__Exercise__: Below are records; count how many of their lines contain the string "json", and give only that number.

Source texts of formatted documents
<<<<
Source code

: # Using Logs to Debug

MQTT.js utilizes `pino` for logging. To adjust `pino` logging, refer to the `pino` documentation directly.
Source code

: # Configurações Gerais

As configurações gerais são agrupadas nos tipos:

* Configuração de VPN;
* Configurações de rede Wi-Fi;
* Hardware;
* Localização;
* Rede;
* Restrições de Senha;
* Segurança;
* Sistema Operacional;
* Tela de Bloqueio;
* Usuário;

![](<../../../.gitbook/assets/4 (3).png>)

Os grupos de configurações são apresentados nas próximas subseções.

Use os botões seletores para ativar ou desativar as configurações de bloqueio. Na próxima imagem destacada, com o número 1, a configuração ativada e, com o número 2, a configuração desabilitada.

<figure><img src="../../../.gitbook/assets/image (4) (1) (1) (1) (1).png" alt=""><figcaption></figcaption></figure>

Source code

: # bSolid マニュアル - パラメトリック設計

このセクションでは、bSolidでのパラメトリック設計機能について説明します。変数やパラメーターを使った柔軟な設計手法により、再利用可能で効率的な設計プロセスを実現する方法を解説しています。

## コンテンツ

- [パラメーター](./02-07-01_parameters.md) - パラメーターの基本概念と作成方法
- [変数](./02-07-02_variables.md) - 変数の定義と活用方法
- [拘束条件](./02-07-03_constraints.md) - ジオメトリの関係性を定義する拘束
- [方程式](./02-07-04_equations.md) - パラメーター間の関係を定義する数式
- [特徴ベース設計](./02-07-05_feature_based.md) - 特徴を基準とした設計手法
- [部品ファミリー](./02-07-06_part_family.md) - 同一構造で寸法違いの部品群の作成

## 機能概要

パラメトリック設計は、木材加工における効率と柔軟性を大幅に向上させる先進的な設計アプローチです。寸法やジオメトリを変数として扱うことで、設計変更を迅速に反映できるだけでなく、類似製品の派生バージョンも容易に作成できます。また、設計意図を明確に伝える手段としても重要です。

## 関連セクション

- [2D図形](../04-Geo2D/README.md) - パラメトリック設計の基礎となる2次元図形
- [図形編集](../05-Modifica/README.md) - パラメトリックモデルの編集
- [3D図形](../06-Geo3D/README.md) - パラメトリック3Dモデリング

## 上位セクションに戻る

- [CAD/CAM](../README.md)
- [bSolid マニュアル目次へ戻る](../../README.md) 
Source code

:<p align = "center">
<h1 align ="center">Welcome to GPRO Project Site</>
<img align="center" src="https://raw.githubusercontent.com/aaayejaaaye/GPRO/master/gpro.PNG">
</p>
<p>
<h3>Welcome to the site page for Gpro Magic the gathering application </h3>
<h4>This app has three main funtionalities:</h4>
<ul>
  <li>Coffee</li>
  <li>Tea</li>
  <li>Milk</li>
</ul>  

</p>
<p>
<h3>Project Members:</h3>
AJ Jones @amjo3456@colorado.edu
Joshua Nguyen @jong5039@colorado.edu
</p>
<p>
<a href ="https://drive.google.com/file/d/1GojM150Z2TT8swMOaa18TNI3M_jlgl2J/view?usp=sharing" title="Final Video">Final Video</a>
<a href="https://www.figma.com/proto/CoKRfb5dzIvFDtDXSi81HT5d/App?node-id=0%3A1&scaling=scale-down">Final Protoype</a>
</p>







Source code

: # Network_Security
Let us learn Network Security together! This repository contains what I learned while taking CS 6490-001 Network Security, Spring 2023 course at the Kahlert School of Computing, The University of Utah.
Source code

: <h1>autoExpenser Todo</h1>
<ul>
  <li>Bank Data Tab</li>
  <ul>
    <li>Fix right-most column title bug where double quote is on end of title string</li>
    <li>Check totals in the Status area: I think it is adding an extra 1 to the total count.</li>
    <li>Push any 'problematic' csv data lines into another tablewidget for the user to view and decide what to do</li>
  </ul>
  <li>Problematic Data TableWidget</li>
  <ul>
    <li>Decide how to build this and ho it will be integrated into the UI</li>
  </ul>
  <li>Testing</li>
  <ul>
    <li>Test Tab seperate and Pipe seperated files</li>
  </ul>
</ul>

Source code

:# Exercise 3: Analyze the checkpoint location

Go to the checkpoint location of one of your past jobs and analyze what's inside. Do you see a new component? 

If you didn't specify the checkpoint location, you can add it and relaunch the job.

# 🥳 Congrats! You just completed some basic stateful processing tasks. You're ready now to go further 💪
>>>>
<<<<
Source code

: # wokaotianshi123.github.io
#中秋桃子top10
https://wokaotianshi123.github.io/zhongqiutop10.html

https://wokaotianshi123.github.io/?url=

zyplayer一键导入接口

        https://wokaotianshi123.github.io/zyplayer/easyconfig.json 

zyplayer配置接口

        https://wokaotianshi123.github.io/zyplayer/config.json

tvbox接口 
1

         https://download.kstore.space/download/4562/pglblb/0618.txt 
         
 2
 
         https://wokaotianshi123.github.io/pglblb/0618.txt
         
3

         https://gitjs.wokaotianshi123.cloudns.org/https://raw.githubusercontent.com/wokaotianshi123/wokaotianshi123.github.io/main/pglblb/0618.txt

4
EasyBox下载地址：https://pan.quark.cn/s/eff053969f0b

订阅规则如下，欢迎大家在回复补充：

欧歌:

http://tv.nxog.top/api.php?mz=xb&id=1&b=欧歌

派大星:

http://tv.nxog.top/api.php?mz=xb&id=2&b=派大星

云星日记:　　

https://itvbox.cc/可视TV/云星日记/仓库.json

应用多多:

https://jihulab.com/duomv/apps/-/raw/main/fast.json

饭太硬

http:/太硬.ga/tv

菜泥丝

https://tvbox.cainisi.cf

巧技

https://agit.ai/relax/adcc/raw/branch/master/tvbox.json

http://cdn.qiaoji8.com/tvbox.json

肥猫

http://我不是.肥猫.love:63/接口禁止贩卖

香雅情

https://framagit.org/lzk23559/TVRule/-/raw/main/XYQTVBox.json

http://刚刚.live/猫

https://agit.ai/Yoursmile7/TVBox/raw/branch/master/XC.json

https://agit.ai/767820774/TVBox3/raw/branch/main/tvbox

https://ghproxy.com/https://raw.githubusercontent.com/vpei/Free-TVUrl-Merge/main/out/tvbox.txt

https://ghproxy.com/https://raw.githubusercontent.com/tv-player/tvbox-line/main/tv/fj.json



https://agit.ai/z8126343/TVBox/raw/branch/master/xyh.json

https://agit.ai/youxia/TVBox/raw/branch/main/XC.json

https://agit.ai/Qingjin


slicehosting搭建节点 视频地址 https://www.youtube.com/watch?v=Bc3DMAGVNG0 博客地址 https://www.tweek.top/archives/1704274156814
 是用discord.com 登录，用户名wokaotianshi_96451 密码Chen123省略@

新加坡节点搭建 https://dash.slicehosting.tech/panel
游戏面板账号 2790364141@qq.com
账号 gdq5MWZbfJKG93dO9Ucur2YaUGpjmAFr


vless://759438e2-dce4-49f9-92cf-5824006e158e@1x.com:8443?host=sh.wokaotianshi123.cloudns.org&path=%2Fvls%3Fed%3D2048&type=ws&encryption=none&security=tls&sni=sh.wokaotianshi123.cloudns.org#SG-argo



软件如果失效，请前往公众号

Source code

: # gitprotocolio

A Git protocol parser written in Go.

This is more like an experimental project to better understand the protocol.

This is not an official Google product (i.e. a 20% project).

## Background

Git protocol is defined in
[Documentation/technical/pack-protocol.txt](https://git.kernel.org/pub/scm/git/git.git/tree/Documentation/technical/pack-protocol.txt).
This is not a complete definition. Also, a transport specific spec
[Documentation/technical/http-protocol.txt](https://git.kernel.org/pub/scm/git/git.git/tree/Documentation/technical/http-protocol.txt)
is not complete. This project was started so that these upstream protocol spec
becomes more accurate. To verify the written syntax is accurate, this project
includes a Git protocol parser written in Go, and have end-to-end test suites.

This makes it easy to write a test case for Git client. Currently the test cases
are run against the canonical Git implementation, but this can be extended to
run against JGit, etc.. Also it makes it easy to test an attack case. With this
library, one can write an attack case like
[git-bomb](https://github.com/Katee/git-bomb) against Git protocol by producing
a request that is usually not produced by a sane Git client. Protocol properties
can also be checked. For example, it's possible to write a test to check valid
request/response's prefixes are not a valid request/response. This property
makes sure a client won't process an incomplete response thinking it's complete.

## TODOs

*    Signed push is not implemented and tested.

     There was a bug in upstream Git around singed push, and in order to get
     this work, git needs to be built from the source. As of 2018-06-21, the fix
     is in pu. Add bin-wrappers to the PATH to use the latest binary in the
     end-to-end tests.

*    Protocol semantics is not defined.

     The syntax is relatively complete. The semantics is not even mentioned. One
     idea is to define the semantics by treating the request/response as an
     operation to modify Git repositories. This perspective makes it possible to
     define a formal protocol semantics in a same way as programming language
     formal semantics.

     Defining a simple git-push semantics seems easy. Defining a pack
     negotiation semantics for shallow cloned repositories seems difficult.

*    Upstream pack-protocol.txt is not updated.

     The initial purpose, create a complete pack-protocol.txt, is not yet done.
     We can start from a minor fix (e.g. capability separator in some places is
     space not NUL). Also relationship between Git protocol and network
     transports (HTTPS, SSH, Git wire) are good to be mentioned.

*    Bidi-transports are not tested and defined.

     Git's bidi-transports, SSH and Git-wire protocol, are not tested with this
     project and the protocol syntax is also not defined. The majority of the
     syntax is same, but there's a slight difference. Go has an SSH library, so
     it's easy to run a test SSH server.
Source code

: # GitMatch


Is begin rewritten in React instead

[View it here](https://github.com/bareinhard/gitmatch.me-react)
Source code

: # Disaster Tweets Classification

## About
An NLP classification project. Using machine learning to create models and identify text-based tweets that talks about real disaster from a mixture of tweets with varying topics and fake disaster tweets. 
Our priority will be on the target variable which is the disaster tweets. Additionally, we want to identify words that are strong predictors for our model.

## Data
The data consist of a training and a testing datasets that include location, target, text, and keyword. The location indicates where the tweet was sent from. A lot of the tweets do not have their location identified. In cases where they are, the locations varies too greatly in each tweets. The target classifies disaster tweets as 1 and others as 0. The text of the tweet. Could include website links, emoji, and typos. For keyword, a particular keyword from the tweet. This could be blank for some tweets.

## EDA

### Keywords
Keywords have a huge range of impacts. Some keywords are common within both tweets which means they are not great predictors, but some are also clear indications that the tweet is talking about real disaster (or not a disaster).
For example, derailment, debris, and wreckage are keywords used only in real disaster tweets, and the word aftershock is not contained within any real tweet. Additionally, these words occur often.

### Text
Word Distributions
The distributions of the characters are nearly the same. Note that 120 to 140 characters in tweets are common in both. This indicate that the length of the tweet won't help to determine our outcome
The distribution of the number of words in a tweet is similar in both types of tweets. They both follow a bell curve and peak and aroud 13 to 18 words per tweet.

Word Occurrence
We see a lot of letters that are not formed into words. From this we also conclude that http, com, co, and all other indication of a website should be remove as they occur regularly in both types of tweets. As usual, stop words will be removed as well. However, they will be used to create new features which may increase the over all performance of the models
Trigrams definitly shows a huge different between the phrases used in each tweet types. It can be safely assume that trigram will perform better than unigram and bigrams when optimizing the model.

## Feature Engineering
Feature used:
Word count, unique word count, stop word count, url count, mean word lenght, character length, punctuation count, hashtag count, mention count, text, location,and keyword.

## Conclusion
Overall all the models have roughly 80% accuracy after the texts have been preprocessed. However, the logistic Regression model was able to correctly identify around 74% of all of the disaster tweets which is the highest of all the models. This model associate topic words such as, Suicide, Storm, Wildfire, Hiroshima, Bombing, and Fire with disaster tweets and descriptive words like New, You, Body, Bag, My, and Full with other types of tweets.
>>>>
__Task response__: 11